Foster, an information technology professional by trade, was a local councillor in the Town of Lincoln for the better part of two decades before getting elected to the regional level in 2018.
He was named chair of the Niagara Peninsula Conservation Authority (NPCA) earlier this year and previously served as chair of the Region’s Corporate Services Committee.
Foster was one of three candidates to throw their hat in the ring in 2018 alongside eventual winner Jim Bradley and Welland regional councillor Leanna Villella. He finished third, earning five votes. Villella came second with seven.
It’s uncertain whether Villella, a two-time regional councillor who previously ran for the Conservative Party of Canada in Niagara Centre, will once again seek the regional chair position. One source with knowledge of some of the behind-the-scenes machinations currently taking place said the Welland representative’s name has come up more than once as a possible candidate.

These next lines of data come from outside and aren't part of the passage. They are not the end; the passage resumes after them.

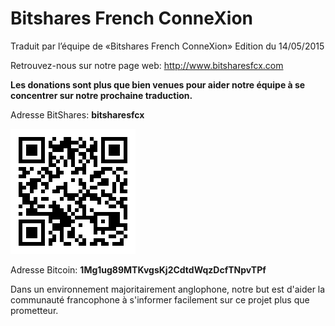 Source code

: # Bitshares French ConneXion

Traduit par l’équipe de «Bitshares French ConneXion»
Edition du 14/05/2015

Retrouvez-nous sur notre page web: http://www.bitsharesfcx.com

**Les donations sont plus que bien venues pour aider notre équipe à se concentrer sur notre prochaine traduction.**

Adresse BitShares: **bitsharesfcx**

![](images/1Mg1ug89MTKvgsKj2CdtdWqzDcfTNpvTPf.png)

Adresse Bitcoin: **1Mg1ug89MTKvgsKj2CdtdWqzDcfTNpvTPf**

Dans un environnement majoritairement anglophone, notre but est d'aider la communauté francophone à s'informer facilement sur ce projet plus que prometteur.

Outside of the three hopefuls from 2018, two other councillors are rumoured to be seriously considering a run.
Multiple sources informed The Niagara Independent that three-time regional councillor from Niagara Falls Bob Gale is presently gauging the temperature of the incoming council, seeing if he has the numbers to win.
If he were to put his name forward, Gale would be the most experienced at the regional level of the rumoured candidates.

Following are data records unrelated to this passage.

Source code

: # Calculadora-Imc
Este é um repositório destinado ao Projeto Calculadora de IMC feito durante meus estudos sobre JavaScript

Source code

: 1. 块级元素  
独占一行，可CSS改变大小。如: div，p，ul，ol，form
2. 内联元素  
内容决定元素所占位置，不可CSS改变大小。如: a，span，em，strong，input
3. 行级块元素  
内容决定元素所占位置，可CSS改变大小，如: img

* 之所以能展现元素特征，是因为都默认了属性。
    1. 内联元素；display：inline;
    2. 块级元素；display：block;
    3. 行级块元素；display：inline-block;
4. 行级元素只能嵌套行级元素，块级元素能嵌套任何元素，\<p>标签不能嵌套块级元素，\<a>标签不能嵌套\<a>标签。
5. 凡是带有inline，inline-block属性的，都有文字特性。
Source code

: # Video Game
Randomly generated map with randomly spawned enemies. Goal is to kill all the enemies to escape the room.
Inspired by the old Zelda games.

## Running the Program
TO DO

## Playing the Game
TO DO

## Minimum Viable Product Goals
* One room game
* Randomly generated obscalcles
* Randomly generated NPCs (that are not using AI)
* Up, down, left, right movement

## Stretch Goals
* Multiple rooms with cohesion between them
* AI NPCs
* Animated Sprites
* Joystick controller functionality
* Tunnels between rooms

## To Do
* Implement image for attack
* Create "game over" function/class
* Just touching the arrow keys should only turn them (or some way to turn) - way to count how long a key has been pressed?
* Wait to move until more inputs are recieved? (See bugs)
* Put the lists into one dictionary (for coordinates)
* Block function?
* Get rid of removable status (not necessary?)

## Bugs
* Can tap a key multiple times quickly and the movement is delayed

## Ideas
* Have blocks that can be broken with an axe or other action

He was first elected to Niagara Regional Council in 2014. Gale, himself a former police officer, served as chair of the Niagara Regional Police Board from 2014 to 2018.
Gale ran for the Ontario PCs in Niagara Falls this past June. He finished second to incumbent MPP Wayne Gates.
The final potential candidate rumoured to be contemplating a run for regional chair is newcomer from Port Colborne Fred Davies.
Davies, like his possible opponent from Niagara Falls, also ran for the Ontario PCs in the provincial election earlier this year. Davies lost to incumbent MPP Jeff Burch by a mere 854 votes in the fifth closest race around the province.
A successful small business owner, running a craft brewery and restaurant in his hometown, Davies previously served two terms as a school board trustee in the 1990s.
He ran for mayor in Port Colborne in 2014, earning 33 per cent of the vote and finishing a respectable second place behind well-known, long-time former MP John Maloney.
The vote for chair is traditionally held by secret ballot. However, in 2018 it was held as an open ballot after regional councillor-elect Laura Ip put forward a motion to have members’ picks made public. Ip reportedly plans to do the same this year.
The chair will be elected at the new council’s first meeting on November 24.